In [None]:
import pandas as pd
import numpy as np

In [None]:
# load data to be used

simple1_df = pd.read_csv('simple_data_cleansing_1.csv')
simple2_df = pd.read_csv('simple_data_cleansing_2.csv')

solo_df = pd.read_csv('solo_table.tsv', sep='\t')

concat_a_df = pd.read_csv('concat_table_a.tsv', sep='\t')
concat_b_df = pd.read_csv('concat_table_b.tsv', sep='\t')
concat_c_df = pd.read_csv('concat_table_c.tsv', sep='\t')

tx_df = pd.read_csv('tx_table.tsv', sep='\t')
shipment_df = pd.read_csv('shipment_table.tsv', sep='\t')

# Excel to Python Lesson 2: Pandas in the Mist

Lesson 1 focused on getting your data loaded into Pandas. 
Now, we'll start manipulating that data into something useful.

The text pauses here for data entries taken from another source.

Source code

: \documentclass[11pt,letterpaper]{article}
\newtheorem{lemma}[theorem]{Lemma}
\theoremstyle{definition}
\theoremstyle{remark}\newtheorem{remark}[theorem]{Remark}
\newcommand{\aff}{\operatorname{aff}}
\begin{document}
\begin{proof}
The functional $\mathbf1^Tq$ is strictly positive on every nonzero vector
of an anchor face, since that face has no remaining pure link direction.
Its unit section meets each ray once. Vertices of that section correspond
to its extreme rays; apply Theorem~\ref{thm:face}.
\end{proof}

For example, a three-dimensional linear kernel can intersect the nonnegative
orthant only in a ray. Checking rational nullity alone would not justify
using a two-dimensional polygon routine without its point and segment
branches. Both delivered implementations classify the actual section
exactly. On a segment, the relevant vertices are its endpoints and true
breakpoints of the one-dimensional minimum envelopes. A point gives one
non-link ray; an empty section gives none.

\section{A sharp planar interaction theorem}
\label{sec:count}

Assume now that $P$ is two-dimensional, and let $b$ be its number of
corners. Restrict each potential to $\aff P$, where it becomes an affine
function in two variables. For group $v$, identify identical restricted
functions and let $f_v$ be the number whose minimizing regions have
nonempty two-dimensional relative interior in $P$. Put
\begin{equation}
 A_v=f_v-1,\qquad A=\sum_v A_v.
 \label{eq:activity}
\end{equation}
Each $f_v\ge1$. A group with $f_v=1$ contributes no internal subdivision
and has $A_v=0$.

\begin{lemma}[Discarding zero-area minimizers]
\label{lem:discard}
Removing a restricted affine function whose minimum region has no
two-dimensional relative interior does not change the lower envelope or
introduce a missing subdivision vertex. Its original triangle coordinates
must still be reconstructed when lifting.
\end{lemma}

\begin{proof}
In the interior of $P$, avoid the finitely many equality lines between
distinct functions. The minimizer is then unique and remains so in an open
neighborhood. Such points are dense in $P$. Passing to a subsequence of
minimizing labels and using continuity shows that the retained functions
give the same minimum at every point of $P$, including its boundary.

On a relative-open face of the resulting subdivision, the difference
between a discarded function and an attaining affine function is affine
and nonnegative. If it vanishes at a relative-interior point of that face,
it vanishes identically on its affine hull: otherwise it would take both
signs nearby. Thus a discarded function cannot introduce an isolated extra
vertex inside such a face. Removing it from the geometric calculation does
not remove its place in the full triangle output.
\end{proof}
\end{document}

This lesson is meant to be introductory level and will act as a survey of things that are possible.
Future lessons will get into the digital weeds.

Lesson Topics:
* Simple Data Cleansing
    * Handling Nulls
    * Handling Duplicates
    * Handling Duplicates
* Table Manipulations
    * Splitting Fields
    * Dropping Columns
    * Aggregations
* Combining Tables
    * Concat/Append - Combining Data
    * Merge - Database Style Joins
* Excel Lyfe
    * VLOOKUP
    * Pivot Tables
    
    
    

## Simple Data Cleansing

### Handling Nulls
`df.dropna() # drops if anything in the row is null`

`df.dropna(how='all') # drops if the entire row is null`

`df.dropna(axis=1, how='all') # drops columns where all data is null`

`df.fillna(0, inplace=True)`
`df.fillna({1: 'X', 2: 0}, inplace=True)`



In [None]:
# Let's look at the data we have
simple1_df

In [None]:
# This will drop any rows that have any nulls
simple1_df.dropna()

In [None]:
# Let's remove only the row that had all nulls
simple1_df.dropna(how='all')

In [None]:
# what if a column was all nulls?
simple2_df.head()

In [None]:
# Let's remove favorite_color as it's all nulls
new_simple_df = simple2_df.dropna(axis=1, how='all')
new_simple_df

In [None]:
# let's drop that null row
new_simple_df = new_simple_df.dropna(how='all')
new_simple_df

In [None]:
# Let's replace the null bird values with wren
new_simple_df.fillna('wren')

In [None]:
# Let's try again by specifying the column to replace
new_simple_df.fillna({'favorite_bird':'wren'}, inplace=True)
new_simple_df

In [None]:
# And do the same for the name
new_simple_df.fillna({'name':'Anonymous User'}, inplace=True)
new_simple_df

### Handling Duplicates

`df.drop_duplicates()  # drops the pure duplicates`

`df.drop_duplicates(['col1', 'col2'], keep='last')`

In [None]:
new_simple_df.drop_duplicates()

In [None]:
new_simple_df.drop_duplicates(['name'], keep='last')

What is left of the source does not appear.